I listened to the song many times in my youth without reflecting on the lyrics. But in my later years, as the parent of a son who has autism and no friends, they strike a chord.
It’s the nature of parenthood to fret about our children’s health and welfare. For parents like me, there’s a special kind of worry and heartache that settles in when hope and reality don’t align. It’s born of a recognition that, for people with limited social and communication skills, establishing and maintaining friendships is easier said than done.
The passage of time has intensified my concern about my son’s loneliness, for research demonstrates it is detrimental to both physical and mental health.
Writing on thriveglobal.com, physician and author Kelli Harding states that being disconnected from others increases the risk of stroke, heart attack, and premature death.
The antidote for loneliness, she writes, lies in our homes, workplaces, schools, and broader community. If we just connect, we will feel better and live longer.
A host of Minnesota organizations offer group activities for individuals with special needs. But for some people, like my son, the effort required to navigate numerous personalities and conversations in a group setting outweighs the desire to engage.
And so, it was with great interest that I learned of an effort to bring Best Buddies to Minnesota on a large scale.
Anthony Kennedy Shriver launched Best Buddies International 30 years ago as a one-to-one friendship program. Today, the nonprofit’s mission includes four pillars: friendship, integrated employment, leadership development, and inclusive living.
Best Buddies takes a holistic, lifelong approach. With support from staff and volunteers, and a growing use of technology, students with and without intellectual and developmental limitations are paired up, thoughtfully and carefully.
As they form friendships, students learn we are not all the same; that different does not mean less. Ideally, the relationships will continue as students advance through school and enter the workplace.
Though Best Buddies operates internationally, Minnesota is one of 21 states without a chapter.

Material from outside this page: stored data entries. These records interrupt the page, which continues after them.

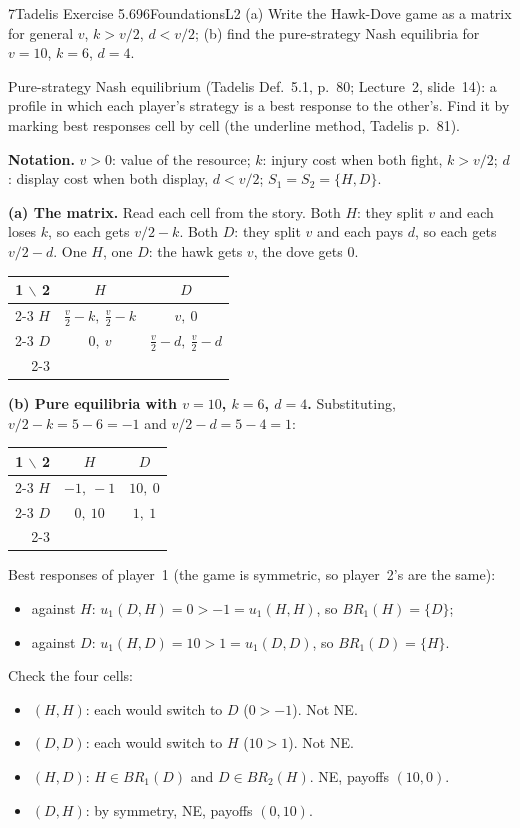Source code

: \begin{exsol}{7}{Tadelis Exercise 5.6}{96}{Foundations}{L2}
\asked (a) Write the Hawk-Dove game as a matrix for general $v$, $k > v/2$, $d < v/2$;
(b) find the pure-strategy Nash equilibria for $v = 10$, $k = 6$, $d = 4$.

\method Pure-strategy Nash equilibrium (Tadelis Def.~5.1, p.~80; Lecture~2, slide~14): a profile
in which each player's strategy is a best response to the other's. Find it by marking best
responses cell by cell (the underline method, Tadelis p.~81).

\solution
\textbf{Notation.} $v > 0$: value of the resource; $k$: injury cost when both fight, $k > v/2$;
$d$: display cost when both display, $d < v/2$; $S_1 = S_2 = \{H, D\}$.

\textbf{(a) The matrix.} Read each cell from the story. Both $H$: they split $v$ and each loses
$k$, so each gets $v/2 - k$. Both $D$: they split $v$ and each pays $d$, so each gets $v/2 - d$.
One $H$, one $D$: the hawk gets $v$, the dove gets $0$.
\begin{center}
\begin{tabular}{r|c|c|}
\multicolumn{1}{r}{1 $\backslash$ 2} & \multicolumn{1}{c}{$H$} & \multicolumn{1}{c}{$D$}\\ \cline{2-3}
$H$ & $\frac v2 - k,\ \frac v2 - k$ & $v,\ 0$ \\ \cline{2-3}
$D$ & $0,\ v$ & $\frac v2 - d,\ \frac v2 - d$ \\ \cline{2-3}
\end{tabular}
\end{center}

\textbf{(b) Pure equilibria with $v = 10$, $k = 6$, $d = 4$.} Substituting,
$v/2 - k = 5 - 6 = -1$ and $v/2 - d = 5 - 4 = 1$:
\begin{center}
\begin{tabular}{r|c|c|}
\multicolumn{1}{r}{1 $\backslash$ 2} & \multicolumn{1}{c}{$H$} & \multicolumn{1}{c}{$D$}\\ \cline{2-3}
$H$ & $-1,\ -1$ & $10,\ 0$ \\ \cline{2-3}
$D$ & $0,\ 10$ & $1,\ 1$ \\ \cline{2-3}
\end{tabular}
\end{center}
Best responses of player~1 (the game is symmetric, so player~2's are the same):
\begin{itemize}
  \item against $H$: $u_1(D,H) = 0 > -1 = u_1(H,H)$, so $BR_1(H) = \{D\}$;
  \item against $D$: $u_1(H,D) = 10 > 1 = u_1(D,D)$, so $BR_1(D) = \{H\}$.
\end{itemize}
Check the four cells:
\begin{itemize}
  \item $(H,H)$: each would switch to $D$ ($0 > -1$). Not NE.
  \item $(D,D)$: each would switch to $H$ ($10 > 1$). Not NE.
  \item $(H,D)$: $H \in BR_1(D)$ and $D \in BR_2(H)$. NE, payoffs $(10, 0)$.
  \item $(D,H)$: by symmetry, NE, payoffs $(0, 10)$.
\end{itemize}


\end{exsol}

Every indication is 2020 will bring a new office, staff, operating board, and ambitious plans to add to (and, potentially collaborate with) other organizations that cater to Minnesotans with intellectual and developmental disabilities.
Emma Zagar is responsible for the Best Buddies Minnesota expansion program. Though Best Buddies has a small presence in Minnesota, Zagar’s goal is to bring it to every community. To do so, she is relying upon volunteers like Katey Nelson to help her raise money and awareness.
Growing up, Nelson knew her sister Camille had a disability. Yet, she didn’t give much thought to how life might be different for her. That changed when Nelson attended Gustavus Adolphus College in St. Peter.
As a Gustie, Nelson participated in a friendship program called Gustie Buddies. As her understanding of her younger sister grew, so did her passion for creating inclusive spaces for people with intellectual and developmental disabilities.
“Seeing the challenges that Camille has faced -– making friends, navigating the education system, finding a job, and living in a society that unfortunately caters to people without disabilities -– reinforces the energy that I put toward Best Buddies,” she says.
Last year, Nelson raised nearly $70,000 for the first Best Buddies Champion of the Year gala in Minnesota. This year, the 24-year-old serves as gala chair for the Nov. 22 fundraiser to be held in Minneapolis.
Jennifer Myster is mother to both Camille and Katey. When she attended the Best Buddies leadership conference in Indiana last summer, Myster was excited to learn about friendships that transformed individuals from being fairly alone and lonely to having a friend, doing activities -– even staying out late and worrying their parents.
“Our kids are really lonely. They don’t have the social skills to reach out and develop those relationships. They take things like rejection differently. It’s hard,” she says.
As Camille’s mother and as president of Park Nicollet Methodist Hospital, Myster is particularly attuned to the integrated employment pillar.
Something like 90 percent of people with disabilities aren’t working to their full potential,” she says. “Consider the money we spend as a nation on support services at the same time we are looking for people to work. We’ve got all these people who want to work and to do something meaningful. There’s so much capacity there.”
The four pillars of Best Buddies -– friendship, integrated housing, leadership skills, and employment –- are the antidote Dr. Harding prescribes for individuals like Camille and my son to combat loneliness and live healthy lives.
I’m hoping there is a groundswell of support in Minnesota for a 30-year-old model that has impacted more than 1 million individuals. I’m eager to see how Best Buddies transforms Minnesotans who face extraordinary challenges — as well as those engage in supporting them.
“Everyone, no matter who you are, deserves human interaction,” Nelson says. “I think these one-on-one friendships make that possible.” Her biggest hope for Camille -– her best buddy — is for her 19-year-old sister to feel like she belongs, because we all miss out when we leave someone out.